Entries provided START
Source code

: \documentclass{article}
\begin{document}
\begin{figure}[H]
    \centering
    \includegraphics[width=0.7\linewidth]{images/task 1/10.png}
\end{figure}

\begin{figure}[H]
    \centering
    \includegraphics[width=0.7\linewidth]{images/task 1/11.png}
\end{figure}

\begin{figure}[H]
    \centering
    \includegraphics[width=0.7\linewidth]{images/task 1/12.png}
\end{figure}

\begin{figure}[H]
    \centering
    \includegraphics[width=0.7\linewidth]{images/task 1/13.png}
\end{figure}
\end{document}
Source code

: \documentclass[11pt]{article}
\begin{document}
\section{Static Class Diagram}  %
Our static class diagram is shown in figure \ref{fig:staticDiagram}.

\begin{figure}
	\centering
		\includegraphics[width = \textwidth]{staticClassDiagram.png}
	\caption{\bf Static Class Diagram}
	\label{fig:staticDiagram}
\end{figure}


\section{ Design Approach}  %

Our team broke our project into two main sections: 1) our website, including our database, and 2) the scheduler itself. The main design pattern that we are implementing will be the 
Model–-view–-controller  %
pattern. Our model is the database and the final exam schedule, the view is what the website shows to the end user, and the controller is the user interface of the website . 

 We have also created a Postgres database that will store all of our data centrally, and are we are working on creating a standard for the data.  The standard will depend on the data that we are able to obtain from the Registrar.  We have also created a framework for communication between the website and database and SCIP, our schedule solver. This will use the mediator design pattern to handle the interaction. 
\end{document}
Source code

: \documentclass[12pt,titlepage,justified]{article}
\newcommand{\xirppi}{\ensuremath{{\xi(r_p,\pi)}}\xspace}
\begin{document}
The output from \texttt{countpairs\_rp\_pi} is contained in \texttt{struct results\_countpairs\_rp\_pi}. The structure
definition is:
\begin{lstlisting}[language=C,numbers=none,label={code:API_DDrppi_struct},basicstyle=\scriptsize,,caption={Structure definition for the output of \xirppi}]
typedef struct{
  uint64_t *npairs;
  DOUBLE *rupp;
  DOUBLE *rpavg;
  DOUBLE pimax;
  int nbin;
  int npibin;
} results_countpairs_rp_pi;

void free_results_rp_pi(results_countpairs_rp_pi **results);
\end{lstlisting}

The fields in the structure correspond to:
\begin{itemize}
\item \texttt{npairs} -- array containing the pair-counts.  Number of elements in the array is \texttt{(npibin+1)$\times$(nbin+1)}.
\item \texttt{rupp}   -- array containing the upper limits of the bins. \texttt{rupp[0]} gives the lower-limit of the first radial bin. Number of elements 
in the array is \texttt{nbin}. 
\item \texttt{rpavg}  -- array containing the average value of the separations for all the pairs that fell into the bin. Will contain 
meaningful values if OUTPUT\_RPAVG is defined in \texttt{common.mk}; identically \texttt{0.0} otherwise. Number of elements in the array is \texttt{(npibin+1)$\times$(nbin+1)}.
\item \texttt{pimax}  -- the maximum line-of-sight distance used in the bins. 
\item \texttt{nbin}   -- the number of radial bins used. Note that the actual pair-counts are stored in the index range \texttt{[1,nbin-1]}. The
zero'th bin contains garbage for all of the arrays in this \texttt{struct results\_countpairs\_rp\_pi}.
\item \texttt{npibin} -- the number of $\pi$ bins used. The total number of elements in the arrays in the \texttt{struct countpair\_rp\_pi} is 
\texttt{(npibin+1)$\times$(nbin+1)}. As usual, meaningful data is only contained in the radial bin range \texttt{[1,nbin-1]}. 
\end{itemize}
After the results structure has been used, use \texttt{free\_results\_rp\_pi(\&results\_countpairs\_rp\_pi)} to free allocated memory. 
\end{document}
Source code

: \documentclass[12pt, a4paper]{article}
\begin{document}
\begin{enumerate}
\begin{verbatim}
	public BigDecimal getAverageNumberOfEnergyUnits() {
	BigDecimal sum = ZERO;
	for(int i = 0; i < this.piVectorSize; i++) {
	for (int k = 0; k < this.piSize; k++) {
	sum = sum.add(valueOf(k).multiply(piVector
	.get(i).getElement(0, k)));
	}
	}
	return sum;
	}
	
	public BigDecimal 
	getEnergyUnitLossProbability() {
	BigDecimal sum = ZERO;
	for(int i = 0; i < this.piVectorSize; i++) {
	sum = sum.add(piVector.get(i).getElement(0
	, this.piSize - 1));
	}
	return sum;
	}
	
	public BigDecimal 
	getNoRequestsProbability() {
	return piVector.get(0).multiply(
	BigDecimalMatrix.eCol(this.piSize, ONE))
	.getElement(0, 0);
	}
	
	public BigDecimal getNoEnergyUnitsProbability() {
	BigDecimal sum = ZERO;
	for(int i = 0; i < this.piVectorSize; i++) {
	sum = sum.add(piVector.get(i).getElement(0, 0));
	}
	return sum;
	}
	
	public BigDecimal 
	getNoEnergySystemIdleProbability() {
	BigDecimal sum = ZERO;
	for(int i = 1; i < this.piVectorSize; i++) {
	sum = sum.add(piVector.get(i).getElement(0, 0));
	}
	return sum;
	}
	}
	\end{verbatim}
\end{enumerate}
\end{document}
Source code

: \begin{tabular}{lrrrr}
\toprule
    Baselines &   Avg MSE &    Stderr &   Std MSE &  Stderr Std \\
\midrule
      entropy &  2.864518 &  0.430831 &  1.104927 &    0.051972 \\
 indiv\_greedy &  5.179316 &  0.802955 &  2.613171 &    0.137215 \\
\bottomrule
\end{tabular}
Entries provided END
Select every line of the records holding the string "texttt".

The output from \texttt{countpairs\_rp\_pi} is contained in \texttt{struct results\_countpairs\_rp\_pi}. The structure
\item \texttt{npairs} -- array containing the pair-counts.  Number of elements in the array is \texttt{(npibin+1)$\times$(nbin+1)}.
\item \texttt{rupp}   -- array containing the upper limits of the bins. \texttt{rupp[0]} gives the lower-limit of the first radial bin. Number of elements 
in the array is \texttt{nbin}. 
\item \texttt{rpavg}  -- array containing the average value of the separations for all the pairs that fell into the bin. Will contain 
meaningful values if OUTPUT\_RPAVG is defined in \texttt{common.mk}; identically \texttt{0.0} otherwise. Number of elements in the array is \texttt{(npibin+1)$\times$(nbin+1)}.
\item \texttt{pimax}  -- the maximum line-of-sight distance used in the bins. 
\item \texttt{nbin}   -- the number of radial bins used. Note that the actual pair-counts are stored in the index range \texttt{[1,nbin-1]}. The
zero'th bin contains garbage for all of the arrays in this \texttt{struct results\_countpairs\_rp\_pi}.
\item \texttt{npibin} -- the number of $\pi$ bins used. The total number of elements in the arrays in the \texttt{struct countpair\_rp\_pi} is 
\texttt{(npibin+1)$\times$(nbin+1)}. As usual, meaningful data is only contained in the radial bin range \texttt{[1,nbin-1]}. 
After the results structure has been used, use \texttt{free\_results\_rp\_pi(\&results\_countpairs\_rp\_pi)} to free allocated memory. 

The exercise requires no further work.